Болей в этот вечер и в эту ночь не было.

Впрочем, может быть, они и были – он принял на ночь большую дозу люминала и уснул как убитый.

Дорогие Наталия Федоровна и Николай Иванович!

Всей душой присоединяюсь к вашей утрате и вашей боли, всей душой с вами в эти невыразимо тяжелые дни. Не нахожу слов, которыми можно было бы вас утешить и не пытаюсь этого делать. Виктор был прекрасным юношей с широко открытым для всех сердцем, Виктор погиб как герой на своем посту солдата, идущего к победе.

Пересылаю вам его письма ко мне. Как отражается в них его прекрасный дух!

Желаю вам мужества и душевных сил. Тысячи Викторов нуждаются в твердости вашего духа, мои дорогие коллеги Наталия Федоровна и Николай Иванович. Жизни тысячи юношей вверены Вашим знаниям и ясности Вашего ума, Николай Иванович. Мы не имеем права падать духом, мы не имеем права отдаться личному горю, мы не имеем права не работать. Поверьте, я не читаю нотации.
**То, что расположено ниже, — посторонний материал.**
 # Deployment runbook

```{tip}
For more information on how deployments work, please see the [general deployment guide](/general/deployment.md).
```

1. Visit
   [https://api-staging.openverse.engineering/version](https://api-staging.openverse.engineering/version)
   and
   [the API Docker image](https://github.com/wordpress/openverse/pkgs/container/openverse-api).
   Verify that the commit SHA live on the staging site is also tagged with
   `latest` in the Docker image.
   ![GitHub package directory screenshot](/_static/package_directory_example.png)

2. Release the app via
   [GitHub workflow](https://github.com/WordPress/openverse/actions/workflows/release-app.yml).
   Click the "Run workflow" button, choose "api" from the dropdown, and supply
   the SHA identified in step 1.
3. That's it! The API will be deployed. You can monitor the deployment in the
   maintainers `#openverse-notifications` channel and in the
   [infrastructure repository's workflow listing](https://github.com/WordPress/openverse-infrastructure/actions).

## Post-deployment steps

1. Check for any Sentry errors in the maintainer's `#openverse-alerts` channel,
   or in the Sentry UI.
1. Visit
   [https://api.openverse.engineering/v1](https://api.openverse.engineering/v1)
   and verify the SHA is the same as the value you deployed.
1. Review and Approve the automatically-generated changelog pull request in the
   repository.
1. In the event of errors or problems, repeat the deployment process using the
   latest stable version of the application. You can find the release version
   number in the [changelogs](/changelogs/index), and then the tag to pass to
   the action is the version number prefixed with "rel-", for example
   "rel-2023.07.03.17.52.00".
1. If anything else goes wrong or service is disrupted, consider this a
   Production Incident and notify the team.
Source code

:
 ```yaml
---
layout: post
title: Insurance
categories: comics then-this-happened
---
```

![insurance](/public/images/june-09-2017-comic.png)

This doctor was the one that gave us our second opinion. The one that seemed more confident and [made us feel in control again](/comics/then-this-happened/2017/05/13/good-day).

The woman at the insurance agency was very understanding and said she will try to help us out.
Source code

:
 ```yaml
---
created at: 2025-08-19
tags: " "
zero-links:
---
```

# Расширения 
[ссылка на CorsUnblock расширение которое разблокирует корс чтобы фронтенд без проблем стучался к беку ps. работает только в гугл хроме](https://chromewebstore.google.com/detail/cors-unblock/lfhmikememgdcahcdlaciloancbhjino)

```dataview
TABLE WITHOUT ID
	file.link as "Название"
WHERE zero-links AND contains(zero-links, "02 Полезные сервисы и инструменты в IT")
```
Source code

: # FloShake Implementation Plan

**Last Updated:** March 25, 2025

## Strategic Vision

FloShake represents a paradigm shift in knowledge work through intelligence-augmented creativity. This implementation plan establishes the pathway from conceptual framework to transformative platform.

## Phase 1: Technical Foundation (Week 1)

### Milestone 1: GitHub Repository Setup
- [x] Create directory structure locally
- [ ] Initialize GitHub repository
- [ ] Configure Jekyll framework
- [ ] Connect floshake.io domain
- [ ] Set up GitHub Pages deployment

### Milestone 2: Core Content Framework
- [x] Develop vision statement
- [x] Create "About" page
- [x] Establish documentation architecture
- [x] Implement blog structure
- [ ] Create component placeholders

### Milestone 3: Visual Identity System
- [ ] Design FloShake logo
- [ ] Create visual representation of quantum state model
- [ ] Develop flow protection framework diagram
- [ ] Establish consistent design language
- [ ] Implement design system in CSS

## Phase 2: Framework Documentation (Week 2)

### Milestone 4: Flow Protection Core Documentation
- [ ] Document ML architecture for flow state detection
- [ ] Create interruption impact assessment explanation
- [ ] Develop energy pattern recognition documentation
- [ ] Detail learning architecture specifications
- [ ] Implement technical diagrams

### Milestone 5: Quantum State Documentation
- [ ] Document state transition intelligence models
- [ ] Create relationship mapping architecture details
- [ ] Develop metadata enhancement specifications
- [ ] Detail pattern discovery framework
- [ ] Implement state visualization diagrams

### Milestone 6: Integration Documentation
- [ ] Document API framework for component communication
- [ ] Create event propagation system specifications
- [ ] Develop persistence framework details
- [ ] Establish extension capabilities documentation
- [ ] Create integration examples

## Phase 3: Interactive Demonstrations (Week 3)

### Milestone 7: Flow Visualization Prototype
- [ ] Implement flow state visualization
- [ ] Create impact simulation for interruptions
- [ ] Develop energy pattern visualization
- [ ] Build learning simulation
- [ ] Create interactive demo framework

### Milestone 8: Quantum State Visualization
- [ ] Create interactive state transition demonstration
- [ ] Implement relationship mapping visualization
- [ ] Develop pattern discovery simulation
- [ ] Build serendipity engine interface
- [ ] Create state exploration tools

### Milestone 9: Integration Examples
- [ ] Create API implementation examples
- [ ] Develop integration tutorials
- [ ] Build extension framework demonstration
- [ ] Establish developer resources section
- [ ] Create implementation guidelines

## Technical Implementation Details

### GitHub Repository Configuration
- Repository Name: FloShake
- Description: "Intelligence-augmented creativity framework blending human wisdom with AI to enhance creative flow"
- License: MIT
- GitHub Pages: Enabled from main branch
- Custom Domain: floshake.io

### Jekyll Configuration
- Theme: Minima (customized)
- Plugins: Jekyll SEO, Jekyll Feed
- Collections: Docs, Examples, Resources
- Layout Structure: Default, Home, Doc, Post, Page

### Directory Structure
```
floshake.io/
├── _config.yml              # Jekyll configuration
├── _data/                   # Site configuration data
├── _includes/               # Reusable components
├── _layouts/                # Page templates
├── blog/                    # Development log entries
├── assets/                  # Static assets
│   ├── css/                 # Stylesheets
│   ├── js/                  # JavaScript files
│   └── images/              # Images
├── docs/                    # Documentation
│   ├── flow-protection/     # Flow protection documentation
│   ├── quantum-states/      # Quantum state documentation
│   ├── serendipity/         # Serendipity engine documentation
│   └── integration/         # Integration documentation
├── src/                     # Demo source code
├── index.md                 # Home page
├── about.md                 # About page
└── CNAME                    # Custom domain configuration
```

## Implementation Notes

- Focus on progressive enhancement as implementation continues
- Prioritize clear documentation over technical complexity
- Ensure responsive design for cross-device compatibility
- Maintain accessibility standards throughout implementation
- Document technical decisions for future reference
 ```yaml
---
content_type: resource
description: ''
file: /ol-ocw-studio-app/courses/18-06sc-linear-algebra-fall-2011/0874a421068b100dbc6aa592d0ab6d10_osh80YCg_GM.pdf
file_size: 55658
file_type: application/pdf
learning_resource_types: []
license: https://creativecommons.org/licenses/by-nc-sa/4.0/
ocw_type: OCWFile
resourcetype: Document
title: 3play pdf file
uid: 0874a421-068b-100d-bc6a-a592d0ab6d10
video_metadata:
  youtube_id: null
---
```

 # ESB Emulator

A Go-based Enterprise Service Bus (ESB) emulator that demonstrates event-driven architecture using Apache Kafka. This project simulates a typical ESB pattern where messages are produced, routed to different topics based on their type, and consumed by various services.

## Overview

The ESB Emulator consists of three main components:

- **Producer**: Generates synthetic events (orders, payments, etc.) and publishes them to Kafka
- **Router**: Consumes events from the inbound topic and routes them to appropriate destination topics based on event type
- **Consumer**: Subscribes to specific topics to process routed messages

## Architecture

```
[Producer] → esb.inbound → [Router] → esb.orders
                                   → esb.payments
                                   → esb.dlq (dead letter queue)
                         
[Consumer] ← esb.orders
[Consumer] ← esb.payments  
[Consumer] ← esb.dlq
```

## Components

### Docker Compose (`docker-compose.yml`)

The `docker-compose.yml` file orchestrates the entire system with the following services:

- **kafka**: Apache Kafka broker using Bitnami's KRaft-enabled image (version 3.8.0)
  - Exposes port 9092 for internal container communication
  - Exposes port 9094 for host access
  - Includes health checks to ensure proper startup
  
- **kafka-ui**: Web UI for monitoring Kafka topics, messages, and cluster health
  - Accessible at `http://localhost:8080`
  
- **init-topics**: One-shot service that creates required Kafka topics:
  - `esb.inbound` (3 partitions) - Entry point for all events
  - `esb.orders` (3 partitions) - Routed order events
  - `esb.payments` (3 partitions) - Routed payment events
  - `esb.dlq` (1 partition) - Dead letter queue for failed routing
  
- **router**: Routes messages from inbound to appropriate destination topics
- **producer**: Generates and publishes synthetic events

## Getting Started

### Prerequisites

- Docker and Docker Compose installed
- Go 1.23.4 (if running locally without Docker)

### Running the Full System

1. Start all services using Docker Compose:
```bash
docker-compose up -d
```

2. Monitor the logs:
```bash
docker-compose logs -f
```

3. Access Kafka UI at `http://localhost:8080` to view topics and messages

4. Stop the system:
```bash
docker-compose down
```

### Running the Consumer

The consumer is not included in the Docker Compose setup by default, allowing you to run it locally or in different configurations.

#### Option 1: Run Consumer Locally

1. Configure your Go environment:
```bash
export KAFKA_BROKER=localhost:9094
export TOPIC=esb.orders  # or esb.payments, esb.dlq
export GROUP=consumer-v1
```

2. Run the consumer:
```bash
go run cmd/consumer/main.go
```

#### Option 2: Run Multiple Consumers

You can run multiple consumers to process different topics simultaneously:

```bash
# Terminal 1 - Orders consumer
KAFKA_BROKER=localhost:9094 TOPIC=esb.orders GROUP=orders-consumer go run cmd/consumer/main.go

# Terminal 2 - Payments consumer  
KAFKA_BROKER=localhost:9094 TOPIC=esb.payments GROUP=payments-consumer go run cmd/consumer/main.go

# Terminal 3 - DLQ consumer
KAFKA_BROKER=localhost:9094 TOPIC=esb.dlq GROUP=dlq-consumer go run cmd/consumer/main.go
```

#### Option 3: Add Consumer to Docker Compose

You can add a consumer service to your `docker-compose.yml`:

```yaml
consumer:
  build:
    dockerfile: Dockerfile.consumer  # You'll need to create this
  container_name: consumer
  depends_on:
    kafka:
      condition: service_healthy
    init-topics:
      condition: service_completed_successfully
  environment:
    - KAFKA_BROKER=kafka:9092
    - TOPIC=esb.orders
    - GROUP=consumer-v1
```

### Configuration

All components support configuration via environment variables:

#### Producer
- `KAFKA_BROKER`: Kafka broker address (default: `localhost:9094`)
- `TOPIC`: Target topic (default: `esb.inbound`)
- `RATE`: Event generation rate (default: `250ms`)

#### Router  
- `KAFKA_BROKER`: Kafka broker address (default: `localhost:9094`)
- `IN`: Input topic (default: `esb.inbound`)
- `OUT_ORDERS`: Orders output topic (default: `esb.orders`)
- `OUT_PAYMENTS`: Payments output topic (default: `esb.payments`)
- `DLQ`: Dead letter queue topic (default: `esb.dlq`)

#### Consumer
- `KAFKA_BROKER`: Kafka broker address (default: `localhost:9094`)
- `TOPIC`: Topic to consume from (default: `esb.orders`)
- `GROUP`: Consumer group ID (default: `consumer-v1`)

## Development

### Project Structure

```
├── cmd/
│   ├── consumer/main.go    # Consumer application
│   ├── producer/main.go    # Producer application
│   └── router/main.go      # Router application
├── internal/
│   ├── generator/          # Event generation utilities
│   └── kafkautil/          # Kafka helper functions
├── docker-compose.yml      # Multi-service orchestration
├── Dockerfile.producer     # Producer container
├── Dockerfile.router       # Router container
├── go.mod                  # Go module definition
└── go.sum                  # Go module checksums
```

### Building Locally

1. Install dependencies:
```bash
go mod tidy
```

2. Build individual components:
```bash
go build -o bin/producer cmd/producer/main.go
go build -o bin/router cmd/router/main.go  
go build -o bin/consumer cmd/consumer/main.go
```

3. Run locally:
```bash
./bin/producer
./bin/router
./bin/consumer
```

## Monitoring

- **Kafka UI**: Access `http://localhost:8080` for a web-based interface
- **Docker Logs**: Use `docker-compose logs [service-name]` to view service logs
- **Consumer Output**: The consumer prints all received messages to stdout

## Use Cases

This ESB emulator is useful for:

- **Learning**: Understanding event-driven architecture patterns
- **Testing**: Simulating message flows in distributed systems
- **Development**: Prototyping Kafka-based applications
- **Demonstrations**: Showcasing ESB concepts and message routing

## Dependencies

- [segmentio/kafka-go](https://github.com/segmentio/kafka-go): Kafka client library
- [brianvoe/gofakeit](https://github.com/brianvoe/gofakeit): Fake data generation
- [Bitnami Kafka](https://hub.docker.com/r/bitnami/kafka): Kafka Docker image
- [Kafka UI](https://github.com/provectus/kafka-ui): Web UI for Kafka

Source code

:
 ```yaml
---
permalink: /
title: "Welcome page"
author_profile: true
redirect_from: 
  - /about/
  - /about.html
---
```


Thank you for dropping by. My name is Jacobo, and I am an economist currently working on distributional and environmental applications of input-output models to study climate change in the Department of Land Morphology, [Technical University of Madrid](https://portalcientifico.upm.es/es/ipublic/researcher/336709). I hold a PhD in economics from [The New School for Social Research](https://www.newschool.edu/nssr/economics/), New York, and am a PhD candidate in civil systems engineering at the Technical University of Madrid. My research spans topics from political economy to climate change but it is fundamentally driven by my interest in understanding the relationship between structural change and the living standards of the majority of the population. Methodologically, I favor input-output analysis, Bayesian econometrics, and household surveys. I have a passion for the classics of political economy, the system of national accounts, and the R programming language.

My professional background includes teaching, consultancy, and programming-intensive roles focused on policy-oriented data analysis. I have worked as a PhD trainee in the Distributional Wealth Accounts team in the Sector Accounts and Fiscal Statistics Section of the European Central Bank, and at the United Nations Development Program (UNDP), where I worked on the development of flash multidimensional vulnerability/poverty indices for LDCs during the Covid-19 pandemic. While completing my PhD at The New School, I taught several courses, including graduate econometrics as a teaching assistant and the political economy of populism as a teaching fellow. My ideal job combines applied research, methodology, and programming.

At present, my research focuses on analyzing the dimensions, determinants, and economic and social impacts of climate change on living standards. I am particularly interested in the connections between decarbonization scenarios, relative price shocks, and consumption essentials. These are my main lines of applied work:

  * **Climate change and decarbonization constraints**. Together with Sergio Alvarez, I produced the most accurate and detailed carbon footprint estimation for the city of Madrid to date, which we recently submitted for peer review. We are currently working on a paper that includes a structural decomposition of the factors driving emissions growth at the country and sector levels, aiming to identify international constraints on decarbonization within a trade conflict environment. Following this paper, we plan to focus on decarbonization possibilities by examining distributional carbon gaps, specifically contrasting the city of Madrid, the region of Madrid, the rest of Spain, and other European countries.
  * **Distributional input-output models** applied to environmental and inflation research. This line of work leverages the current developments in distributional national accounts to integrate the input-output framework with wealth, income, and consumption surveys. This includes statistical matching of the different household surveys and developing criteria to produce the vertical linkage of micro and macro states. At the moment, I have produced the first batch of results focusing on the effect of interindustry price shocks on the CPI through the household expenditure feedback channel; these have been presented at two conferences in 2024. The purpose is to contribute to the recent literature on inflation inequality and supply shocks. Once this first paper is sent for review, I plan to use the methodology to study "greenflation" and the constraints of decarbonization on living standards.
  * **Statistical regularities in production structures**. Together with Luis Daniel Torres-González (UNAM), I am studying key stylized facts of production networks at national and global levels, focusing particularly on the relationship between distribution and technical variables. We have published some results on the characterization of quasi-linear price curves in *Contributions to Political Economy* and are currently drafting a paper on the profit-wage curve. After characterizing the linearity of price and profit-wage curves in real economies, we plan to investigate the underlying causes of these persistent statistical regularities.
Мы все должны работать до последнего дыхания, и только работа спасет нас от горя, отвлечет нас, излечит наши душевные раны. Да, да, я знаю – иногда всего труднее жить, но надо сделать усилие, надо преодолеть самих себя, и тогда откроется еще один горизонт, – помните, мы когда-то говорили об этом, когда речь зашла о старости.

Больше мне нечего вам написать сейчас, мои дорогие друзья, нечего, да и незачем сейчас.

Еще раз желаю вам твердости и покоя.